Google+

It’s Nov. 4. Do you know where your polling place is?

November 3, 2014

vote-symbolTuesday, Nov. 4 is Election Day. Polls are open until 8 p.m. If you are unsure where to vote we’re going to try to help you out, particularly if you are one of the estimated 30,000 Philadelphians who received a polling place postcard recently with bad info.

The best way to locate your polling station is to go to the PA Votes website and enter your address. You can also check your voter registration status online through the state here. If you’re voting for the first time in a new district, the folks at the polling place will ask for identification if it’s your first time voting there. This is NOT an implementation of the controversial Voter ID law we have heard so much about. This is standard operating procedure (the ID that they will accept is also at that link).

As for the races tomorrow … the state’s top office is on the line as incumbent Tom Corbett (R) and challenger Tom Wolf (D) square off in the most notable race in the city.

Elsewhere, incumbent James Roebuck (D) faces Ernest Adkins (R) in the state’s 188th Representative District. Roebuck defeated Adkins handily in the 2012 general election. Incumbent Anthony Hardy Williams is running unopposed in State Senate District 8. U.S. Rep. Chakka Fattah (D) is up against Armond James (R) for the Congressional seat in District 2.

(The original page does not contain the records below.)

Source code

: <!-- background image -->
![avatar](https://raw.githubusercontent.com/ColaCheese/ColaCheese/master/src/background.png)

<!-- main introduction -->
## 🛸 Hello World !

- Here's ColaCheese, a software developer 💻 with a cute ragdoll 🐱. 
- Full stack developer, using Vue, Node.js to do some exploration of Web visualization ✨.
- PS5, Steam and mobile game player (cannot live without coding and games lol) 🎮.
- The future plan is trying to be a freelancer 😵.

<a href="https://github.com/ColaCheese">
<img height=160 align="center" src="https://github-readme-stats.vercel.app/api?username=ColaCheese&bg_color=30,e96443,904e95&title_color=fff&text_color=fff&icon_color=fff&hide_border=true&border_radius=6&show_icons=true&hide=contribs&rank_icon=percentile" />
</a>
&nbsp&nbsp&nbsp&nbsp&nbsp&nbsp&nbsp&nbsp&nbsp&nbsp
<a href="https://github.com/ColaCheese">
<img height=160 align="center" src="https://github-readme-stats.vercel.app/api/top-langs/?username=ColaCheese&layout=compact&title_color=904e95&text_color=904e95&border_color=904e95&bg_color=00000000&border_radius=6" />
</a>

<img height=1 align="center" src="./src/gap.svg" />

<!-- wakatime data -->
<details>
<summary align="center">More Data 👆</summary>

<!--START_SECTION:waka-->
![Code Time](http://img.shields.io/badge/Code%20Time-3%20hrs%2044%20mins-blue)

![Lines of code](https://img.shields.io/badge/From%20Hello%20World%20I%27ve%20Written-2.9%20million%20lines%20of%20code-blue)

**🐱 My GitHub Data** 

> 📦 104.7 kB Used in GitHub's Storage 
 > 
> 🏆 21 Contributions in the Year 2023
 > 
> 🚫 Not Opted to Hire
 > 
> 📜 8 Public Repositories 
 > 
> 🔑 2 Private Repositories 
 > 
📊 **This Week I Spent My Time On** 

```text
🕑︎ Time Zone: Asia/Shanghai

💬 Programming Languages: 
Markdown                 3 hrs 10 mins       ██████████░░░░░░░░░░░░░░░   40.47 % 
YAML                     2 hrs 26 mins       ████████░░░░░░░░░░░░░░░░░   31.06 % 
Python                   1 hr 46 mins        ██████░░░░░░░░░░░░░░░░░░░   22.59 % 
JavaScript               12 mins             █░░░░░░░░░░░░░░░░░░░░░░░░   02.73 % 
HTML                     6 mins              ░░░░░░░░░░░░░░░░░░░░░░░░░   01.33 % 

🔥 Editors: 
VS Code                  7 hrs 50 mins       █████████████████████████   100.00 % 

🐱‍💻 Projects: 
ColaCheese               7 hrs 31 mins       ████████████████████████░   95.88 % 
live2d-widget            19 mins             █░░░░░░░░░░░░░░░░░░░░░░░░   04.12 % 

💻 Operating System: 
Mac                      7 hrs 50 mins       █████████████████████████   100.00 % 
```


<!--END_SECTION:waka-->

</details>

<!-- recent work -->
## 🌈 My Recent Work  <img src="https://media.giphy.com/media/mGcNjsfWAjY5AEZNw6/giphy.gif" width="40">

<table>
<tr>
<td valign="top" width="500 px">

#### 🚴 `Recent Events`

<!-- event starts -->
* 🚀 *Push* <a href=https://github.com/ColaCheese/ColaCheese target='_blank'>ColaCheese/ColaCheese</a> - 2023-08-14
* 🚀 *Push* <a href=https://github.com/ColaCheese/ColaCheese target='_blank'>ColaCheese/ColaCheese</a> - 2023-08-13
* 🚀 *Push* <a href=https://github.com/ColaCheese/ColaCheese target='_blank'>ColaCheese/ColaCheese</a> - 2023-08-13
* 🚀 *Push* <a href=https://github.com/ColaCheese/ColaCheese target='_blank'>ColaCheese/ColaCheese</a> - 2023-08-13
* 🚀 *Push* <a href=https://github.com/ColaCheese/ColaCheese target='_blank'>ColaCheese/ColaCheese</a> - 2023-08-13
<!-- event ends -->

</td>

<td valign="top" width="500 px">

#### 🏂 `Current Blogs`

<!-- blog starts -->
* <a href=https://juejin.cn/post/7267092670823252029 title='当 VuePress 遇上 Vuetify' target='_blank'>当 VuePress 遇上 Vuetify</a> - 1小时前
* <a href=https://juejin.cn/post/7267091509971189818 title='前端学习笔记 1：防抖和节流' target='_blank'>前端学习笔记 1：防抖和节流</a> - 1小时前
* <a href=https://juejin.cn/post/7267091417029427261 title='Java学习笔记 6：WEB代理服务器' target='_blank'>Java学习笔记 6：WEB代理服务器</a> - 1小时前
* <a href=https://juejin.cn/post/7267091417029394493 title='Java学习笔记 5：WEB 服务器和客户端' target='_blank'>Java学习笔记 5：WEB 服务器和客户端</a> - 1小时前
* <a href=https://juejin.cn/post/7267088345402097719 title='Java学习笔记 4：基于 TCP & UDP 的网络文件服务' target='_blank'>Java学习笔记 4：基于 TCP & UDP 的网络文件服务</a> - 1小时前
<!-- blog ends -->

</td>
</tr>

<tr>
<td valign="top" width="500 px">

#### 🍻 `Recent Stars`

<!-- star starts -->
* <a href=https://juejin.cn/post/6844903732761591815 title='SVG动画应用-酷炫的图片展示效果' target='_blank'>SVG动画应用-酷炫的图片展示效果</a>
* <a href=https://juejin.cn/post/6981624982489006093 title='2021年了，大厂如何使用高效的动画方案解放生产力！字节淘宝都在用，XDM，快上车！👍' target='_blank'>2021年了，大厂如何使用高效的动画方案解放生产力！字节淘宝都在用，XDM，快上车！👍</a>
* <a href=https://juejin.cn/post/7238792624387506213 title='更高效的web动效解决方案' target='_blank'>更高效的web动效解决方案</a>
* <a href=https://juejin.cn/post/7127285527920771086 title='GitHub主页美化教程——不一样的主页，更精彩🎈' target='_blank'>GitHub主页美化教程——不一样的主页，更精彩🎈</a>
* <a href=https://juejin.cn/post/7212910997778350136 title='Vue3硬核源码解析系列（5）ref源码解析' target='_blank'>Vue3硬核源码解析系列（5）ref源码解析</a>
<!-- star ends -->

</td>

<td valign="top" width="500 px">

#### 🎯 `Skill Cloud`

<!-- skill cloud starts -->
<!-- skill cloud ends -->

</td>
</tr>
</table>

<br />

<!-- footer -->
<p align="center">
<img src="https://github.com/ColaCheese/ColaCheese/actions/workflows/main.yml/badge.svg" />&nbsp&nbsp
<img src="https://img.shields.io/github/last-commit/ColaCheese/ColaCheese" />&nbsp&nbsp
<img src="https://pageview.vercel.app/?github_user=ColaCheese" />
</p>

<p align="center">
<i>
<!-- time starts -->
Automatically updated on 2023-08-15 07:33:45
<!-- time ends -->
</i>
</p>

Three questions are on the ballot as well:

1. “Shall The Philadelphia Home Rule Charter be amended to establish and define the functions of the Office of Sustainability, headed by a Director of Sustainability?” (The Committee of 70 has a “plain English” version here.)

2. Shall The Philadelphia Home Rule Charter be amended to transfer responsibility for managing and operating the City’s jails from the Department of Public Welfare and the Board of Trustees of Philadelphia Prisons to a new Department of Prisons and Board of Trustees? (Plain English version)

3. Should the City of Philadelphia borrow ONE HUNDRED THIRTY-SEVEN MILLION TWO HUNDRED NINETY-FIVE THOUSAND DOLLARS ($137,295,000.00) to be spent for and toward capital purposes as follows: Transit; Streets and Sanitation; Municipal Buildings; Parks, Recreation and Museums; and Economic and Community Development? (Plain English version).

The Committee of 70 provides some insight into these questions here.

For more details on the candidates and/or the ballot questions you can go to the Committee of 70 website.

Mike Lyons

1 Comments For This Post

  1. Strongforu Says:

    I voted at the Kingsessing Library this morning and had no problems. Thanks to all the volunteers that make Election Day possible all over the land.